Top of Extracted material
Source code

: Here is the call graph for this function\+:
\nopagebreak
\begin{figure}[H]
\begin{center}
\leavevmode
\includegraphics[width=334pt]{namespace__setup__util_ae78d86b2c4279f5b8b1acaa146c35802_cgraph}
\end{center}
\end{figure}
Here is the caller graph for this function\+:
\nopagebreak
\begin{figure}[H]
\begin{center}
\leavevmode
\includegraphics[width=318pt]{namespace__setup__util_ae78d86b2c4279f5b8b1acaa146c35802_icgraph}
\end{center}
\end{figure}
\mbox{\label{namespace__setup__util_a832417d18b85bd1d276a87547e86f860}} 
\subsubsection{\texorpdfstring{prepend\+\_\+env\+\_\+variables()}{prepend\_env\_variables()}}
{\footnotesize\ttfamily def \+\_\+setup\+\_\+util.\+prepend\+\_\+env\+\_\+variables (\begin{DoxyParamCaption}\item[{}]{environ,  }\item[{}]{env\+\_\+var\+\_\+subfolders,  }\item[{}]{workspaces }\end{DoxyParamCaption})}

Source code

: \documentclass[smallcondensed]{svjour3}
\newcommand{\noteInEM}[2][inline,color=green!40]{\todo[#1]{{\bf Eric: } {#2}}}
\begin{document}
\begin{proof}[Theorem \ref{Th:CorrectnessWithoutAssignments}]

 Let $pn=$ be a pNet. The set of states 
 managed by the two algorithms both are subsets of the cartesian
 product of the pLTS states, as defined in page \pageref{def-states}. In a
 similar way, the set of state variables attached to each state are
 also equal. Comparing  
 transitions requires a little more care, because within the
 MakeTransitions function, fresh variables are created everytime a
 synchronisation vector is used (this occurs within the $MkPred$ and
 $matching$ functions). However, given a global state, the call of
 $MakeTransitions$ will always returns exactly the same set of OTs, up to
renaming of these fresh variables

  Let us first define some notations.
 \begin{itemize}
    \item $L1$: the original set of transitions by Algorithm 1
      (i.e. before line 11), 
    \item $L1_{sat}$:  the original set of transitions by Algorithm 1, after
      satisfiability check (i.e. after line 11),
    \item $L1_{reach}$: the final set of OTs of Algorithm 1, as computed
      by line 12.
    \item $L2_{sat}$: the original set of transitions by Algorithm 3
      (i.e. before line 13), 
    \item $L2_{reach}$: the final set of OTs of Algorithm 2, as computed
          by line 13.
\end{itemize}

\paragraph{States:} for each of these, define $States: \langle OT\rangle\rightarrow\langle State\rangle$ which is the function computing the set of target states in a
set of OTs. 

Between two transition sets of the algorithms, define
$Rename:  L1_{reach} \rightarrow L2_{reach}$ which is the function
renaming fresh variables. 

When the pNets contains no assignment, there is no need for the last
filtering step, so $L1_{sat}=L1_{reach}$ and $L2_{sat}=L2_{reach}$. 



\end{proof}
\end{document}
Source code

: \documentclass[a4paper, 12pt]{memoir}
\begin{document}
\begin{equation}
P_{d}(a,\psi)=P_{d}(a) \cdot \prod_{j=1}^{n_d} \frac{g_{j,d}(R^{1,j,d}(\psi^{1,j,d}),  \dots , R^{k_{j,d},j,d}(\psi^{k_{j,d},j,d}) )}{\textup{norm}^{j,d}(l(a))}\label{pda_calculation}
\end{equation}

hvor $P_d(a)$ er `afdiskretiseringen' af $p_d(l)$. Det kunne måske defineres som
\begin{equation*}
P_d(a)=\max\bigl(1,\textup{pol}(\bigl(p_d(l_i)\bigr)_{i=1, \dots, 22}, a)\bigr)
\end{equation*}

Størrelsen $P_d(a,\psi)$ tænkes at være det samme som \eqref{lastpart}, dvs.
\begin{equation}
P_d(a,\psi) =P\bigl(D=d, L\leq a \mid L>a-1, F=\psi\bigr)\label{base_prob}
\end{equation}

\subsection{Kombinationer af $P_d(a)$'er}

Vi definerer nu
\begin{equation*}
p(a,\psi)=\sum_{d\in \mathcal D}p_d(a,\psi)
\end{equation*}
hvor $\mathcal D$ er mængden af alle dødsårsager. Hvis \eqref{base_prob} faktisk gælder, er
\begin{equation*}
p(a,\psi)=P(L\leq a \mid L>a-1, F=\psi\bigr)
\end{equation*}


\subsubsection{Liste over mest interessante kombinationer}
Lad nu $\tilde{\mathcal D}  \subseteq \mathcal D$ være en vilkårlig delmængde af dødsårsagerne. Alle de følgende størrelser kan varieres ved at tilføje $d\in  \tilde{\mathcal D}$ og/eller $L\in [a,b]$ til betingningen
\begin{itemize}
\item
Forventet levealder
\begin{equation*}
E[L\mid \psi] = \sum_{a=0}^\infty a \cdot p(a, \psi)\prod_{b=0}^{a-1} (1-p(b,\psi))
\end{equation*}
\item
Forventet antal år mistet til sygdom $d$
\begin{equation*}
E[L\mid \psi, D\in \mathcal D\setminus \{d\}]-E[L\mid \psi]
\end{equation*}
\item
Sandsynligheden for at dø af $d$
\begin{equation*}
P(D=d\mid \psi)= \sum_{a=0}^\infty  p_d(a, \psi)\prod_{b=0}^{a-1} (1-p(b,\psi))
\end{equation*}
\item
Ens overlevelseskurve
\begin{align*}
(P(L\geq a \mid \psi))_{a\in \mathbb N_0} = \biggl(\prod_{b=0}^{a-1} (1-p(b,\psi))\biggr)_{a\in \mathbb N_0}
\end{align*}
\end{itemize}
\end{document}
Bottom of Extracted material
:: What the exercise asks ::
Repeat the whole listing exactly. Leave nothing out.

:: Response to this exercise ::
Source code

: Here is the call graph for this function\+:
\nopagebreak
\begin{figure}[H]
\begin{center}
\leavevmode
\includegraphics[width=334pt]{namespace__setup__util_ae78d86b2c4279f5b8b1acaa146c35802_cgraph}
\end{center}
\end{figure}
Here is the caller graph for this function\+:
\nopagebreak
\begin{figure}[H]
\begin{center}
\leavevmode
\includegraphics[width=318pt]{namespace__setup__util_ae78d86b2c4279f5b8b1acaa146c35802_icgraph}
\end{center}
\end{figure}
\mbox{\label{namespace__setup__util_a832417d18b85bd1d276a87547e86f860}} 
\subsubsection{\texorpdfstring{prepend\+\_\+env\+\_\+variables()}{prepend\_env\_variables()}}
{\footnotesize\ttfamily def \+\_\+setup\+\_\+util.\+prepend\+\_\+env\+\_\+variables (\begin{DoxyParamCaption}\item[{}]{environ,  }\item[{}]{env\+\_\+var\+\_\+subfolders,  }\item[{}]{workspaces }\end{DoxyParamCaption})}

Source code

: \documentclass[smallcondensed]{svjour3}
\newcommand{\noteInEM}[2][inline,color=green!40]{\todo[#1]{{\bf Eric: } {#2}}}
\begin{document}
\begin{proof}[Theorem \ref{Th:CorrectnessWithoutAssignments}]

 Let $pn=$ be a pNet. The set of states 
 managed by the two algorithms both are subsets of the cartesian
 product of the pLTS states, as defined in page \pageref{def-states}. In a
 similar way, the set of state variables attached to each state are
 also equal. Comparing  
 transitions requires a little more care, because within the
 MakeTransitions function, fresh variables are created everytime a
 synchronisation vector is used (this occurs within the $MkPred$ and
 $matching$ functions). However, given a global state, the call of
 $MakeTransitions$ will always returns exactly the same set of OTs, up to
renaming of these fresh variables

  Let us first define some notations.
 \begin{itemize}
    \item $L1$: the original set of transitions by Algorithm 1
      (i.e. before line 11), 
    \item $L1_{sat}$:  the original set of transitions by Algorithm 1, after
      satisfiability check (i.e. after line 11),
    \item $L1_{reach}$: the final set of OTs of Algorithm 1, as computed
      by line 12.
    \item $L2_{sat}$: the original set of transitions by Algorithm 3
      (i.e. before line 13), 
    \item $L2_{reach}$: the final set of OTs of Algorithm 2, as computed
          by line 13.
\end{itemize}

\paragraph{States:} for each of these, define $States: \langle OT\rangle\rightarrow\langle State\rangle$ which is the function computing the set of target states in a
set of OTs. 

Between two transition sets of the algorithms, define
$Rename:  L1_{reach} \rightarrow L2_{reach}$ which is the function
renaming fresh variables. 

When the pNets contains no assignment, there is no need for the last
filtering step, so $L1_{sat}=L1_{reach}$ and $L2_{sat}=L2_{reach}$. 



\end{proof}
\end{document}
Source code

: \documentclass[a4paper, 12pt]{memoir}
\begin{document}
\begin{equation}
P_{d}(a,\psi)=P_{d}(a) \cdot \prod_{j=1}^{n_d} \frac{g_{j,d}(R^{1,j,d}(\psi^{1,j,d}),  \dots , R^{k_{j,d},j,d}(\psi^{k_{j,d},j,d}) )}{\textup{norm}^{j,d}(l(a))}\label{pda_calculation}
\end{equation}

hvor $P_d(a)$ er `afdiskretiseringen' af $p_d(l)$. Det kunne måske defineres som
\begin{equation*}
P_d(a)=\max\bigl(1,\textup{pol}(\bigl(p_d(l_i)\bigr)_{i=1, \dots, 22}, a)\bigr)
\end{equation*}

Størrelsen $P_d(a,\psi)$ tænkes at være det samme som \eqref{lastpart}, dvs.
\begin{equation}
P_d(a,\psi) =P\bigl(D=d, L\leq a \mid L>a-1, F=\psi\bigr)\label{base_prob}
\end{equation}

\subsection{Kombinationer af $P_d(a)$'er}

Vi definerer nu
\begin{equation*}
p(a,\psi)=\sum_{d\in \mathcal D}p_d(a,\psi)
\end{equation*}
hvor $\mathcal D$ er mængden af alle dødsårsager. Hvis \eqref{base_prob} faktisk gælder, er
\begin{equation*}
p(a,\psi)=P(L\leq a \mid L>a-1, F=\psi\bigr)
\end{equation*}


\subsubsection{Liste over mest interessante kombinationer}
Lad nu $\tilde{\mathcal D}  \subseteq \mathcal D$ være en vilkårlig delmængde af dødsårsagerne. Alle de følgende størrelser kan varieres ved at tilføje $d\in  \tilde{\mathcal D}$ og/eller $L\in [a,b]$ til betingningen
\begin{itemize}
\item
Forventet levealder
\begin{equation*}
E[L\mid \psi] = \sum_{a=0}^\infty a \cdot p(a, \psi)\prod_{b=0}^{a-1} (1-p(b,\psi))
\end{equation*}
\item
Forventet antal år mistet til sygdom $d$
\begin{equation*}
E[L\mid \psi, D\in \mathcal D\setminus \{d\}]-E[L\mid \psi]
\end{equation*}
\item
Sandsynligheden for at dø af $d$
\begin{equation*}
P(D=d\mid \psi)= \sum_{a=0}^\infty  p_d(a, \psi)\prod_{b=0}^{a-1} (1-p(b,\psi))
\end{equation*}
\item
Ens overlevelseskurve
\begin{align*}
(P(L\geq a \mid \psi))_{a\in \mathbb N_0} = \biggl(\prod_{b=0}^{a-1} (1-p(b,\psi))\biggr)_{a\in \mathbb N_0}
\end{align*}
\end{itemize}
\end{document}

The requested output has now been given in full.